At the tail end of last summer, phaidon.com spent an enjoyable day with René at his Paris apartment, making videos with him and chatting through the stories behind the photos. We'll be rolling them out over the next few months as the publishing date of Impossible Reiniscences approaches. For now, though we'll share some iPhone shots of a couple of the book spreads and a few explanatory words from the man himself. Bear in mind the shots were taken on a phone so the reproduction here is obviously nothing like the quality in the book. We'll be demonstrating that in the coming months.

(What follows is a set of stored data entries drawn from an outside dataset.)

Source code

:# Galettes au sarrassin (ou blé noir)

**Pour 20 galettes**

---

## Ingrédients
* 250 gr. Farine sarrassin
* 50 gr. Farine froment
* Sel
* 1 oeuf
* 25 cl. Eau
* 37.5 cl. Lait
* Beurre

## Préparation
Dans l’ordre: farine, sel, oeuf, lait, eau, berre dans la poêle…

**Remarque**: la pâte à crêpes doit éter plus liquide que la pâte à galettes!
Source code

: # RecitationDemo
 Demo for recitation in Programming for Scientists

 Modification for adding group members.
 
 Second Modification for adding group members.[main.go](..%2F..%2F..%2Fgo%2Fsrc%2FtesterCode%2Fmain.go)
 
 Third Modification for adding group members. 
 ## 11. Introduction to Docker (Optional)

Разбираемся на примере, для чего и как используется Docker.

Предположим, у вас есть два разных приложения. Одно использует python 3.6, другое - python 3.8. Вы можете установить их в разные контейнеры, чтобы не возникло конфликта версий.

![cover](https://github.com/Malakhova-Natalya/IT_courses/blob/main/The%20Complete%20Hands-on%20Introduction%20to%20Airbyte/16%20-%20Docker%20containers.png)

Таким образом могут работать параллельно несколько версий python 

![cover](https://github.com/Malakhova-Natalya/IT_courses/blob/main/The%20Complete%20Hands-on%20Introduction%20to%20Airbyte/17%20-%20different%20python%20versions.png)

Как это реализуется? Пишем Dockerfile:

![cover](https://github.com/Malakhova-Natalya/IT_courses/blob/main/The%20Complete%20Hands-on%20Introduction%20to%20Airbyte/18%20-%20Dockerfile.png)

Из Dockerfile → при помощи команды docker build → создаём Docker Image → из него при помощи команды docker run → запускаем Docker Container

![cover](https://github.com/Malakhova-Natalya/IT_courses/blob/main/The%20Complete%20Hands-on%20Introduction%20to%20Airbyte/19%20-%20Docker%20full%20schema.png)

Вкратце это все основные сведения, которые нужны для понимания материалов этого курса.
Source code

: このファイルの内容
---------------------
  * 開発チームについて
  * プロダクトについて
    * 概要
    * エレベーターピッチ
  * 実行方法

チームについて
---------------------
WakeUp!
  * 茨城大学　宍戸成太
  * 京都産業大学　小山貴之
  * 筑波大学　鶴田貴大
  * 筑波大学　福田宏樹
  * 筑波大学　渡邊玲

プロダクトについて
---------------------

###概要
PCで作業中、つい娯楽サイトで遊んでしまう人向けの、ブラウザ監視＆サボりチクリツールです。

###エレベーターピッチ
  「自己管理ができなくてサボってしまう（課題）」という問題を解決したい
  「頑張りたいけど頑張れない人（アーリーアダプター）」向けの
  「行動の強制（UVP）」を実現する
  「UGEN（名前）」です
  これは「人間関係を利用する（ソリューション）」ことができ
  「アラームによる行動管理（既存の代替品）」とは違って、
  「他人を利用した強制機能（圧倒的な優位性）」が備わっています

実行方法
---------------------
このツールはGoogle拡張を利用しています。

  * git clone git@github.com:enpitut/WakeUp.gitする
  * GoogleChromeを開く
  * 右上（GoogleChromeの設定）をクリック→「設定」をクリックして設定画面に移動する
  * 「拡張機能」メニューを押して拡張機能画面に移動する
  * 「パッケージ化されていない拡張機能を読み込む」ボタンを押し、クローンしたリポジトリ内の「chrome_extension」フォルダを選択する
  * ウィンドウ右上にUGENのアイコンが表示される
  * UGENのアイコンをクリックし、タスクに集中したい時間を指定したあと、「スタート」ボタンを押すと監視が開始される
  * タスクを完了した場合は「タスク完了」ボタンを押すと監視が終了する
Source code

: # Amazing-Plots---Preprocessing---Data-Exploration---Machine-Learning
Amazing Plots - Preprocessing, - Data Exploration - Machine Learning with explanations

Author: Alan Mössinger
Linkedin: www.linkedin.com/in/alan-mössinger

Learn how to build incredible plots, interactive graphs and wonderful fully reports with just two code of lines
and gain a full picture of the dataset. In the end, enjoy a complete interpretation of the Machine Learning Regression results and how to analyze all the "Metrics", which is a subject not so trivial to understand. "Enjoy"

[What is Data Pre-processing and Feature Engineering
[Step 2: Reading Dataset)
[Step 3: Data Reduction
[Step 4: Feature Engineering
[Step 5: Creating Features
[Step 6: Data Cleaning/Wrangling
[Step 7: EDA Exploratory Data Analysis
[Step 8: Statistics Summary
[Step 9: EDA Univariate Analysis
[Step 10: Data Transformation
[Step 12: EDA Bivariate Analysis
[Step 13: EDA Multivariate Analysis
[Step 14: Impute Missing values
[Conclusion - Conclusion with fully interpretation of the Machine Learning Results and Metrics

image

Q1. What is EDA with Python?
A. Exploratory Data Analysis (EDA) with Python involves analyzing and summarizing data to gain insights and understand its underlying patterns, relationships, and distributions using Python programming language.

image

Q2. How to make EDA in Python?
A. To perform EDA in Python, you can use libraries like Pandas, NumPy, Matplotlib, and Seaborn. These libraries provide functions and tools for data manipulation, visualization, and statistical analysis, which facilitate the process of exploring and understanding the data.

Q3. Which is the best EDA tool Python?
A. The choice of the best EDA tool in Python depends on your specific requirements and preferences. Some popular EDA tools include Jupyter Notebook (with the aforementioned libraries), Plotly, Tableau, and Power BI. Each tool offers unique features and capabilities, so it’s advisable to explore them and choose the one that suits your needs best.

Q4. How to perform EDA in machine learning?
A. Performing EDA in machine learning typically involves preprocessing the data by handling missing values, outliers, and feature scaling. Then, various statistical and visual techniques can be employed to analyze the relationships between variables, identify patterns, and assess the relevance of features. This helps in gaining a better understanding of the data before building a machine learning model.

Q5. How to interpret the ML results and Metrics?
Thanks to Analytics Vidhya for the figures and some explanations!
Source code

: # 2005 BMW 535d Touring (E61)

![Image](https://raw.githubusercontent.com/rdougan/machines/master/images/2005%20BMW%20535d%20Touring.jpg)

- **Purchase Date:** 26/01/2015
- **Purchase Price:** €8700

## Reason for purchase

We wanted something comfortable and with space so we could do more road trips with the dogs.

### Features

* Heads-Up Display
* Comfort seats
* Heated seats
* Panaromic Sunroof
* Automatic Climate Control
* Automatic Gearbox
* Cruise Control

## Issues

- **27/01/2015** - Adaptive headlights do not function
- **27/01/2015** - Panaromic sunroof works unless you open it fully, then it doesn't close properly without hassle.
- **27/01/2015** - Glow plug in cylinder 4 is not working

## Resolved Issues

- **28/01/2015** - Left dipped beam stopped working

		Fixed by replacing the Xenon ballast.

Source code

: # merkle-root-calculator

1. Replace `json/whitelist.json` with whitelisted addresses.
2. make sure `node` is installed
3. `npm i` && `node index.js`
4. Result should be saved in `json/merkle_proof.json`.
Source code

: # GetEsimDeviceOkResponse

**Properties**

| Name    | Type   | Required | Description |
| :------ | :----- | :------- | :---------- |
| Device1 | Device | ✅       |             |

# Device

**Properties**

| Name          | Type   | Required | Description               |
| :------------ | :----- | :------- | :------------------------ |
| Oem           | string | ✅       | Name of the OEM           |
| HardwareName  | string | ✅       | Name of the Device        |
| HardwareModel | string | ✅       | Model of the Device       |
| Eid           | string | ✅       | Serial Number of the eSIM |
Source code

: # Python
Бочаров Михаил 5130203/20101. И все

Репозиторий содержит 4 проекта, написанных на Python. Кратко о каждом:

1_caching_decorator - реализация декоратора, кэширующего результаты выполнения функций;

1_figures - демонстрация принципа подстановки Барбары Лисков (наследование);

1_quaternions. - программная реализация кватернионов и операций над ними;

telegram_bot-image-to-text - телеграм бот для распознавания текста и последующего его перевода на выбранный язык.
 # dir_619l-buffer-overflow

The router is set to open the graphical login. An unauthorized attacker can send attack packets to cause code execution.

Seoul, South Korea, 1987 - "Near the university there was a hilltop within the square. During the student riots the scene looked like a medieval battle with the police clad in special helmets and positioned in lines. The conflict was continuous, raging back and forth. The students, who were inside the university gates, would attack armed with stones and Molotov cocktails, and the police, including armed personnel, would retaliate. Detached from the action, it seemed like a ritual or a Kurosawa film, or even a ballet. Finally, at six o'clock, the action stopped. Then the leaders came together, bowed to each other and said, 'Until tomorrow.' Like a film set, action was over for the day."
Manila, Philippines, 1988 - "I was in the Philippines working on a story about the president, Corazon Aquino. We did quite a good piece, however, it was during a time that really felt like the end of an era of big stories and photojournalism. Journalists and photographers were starting to go places, take a few pictures and then spend the week on the beach. We have a whole generation who exploit humanity for their own benefit. But I said, 'No, no I want to see it. I'm here!' So while it's unrealistic to think you can change the world you can do your bit: it starts with children, people in your own orbit. Photography is nothing; it's the way you feel and express yourself that is important. This means drawing attention to something, saying 'look at this' - not exploiting it, but going beyond yourself - it's sharing."
Essen, West Germany, 1980 - "The irony of this scene was fascinating - the guy with one leg used the stairs while the other one took the escalator."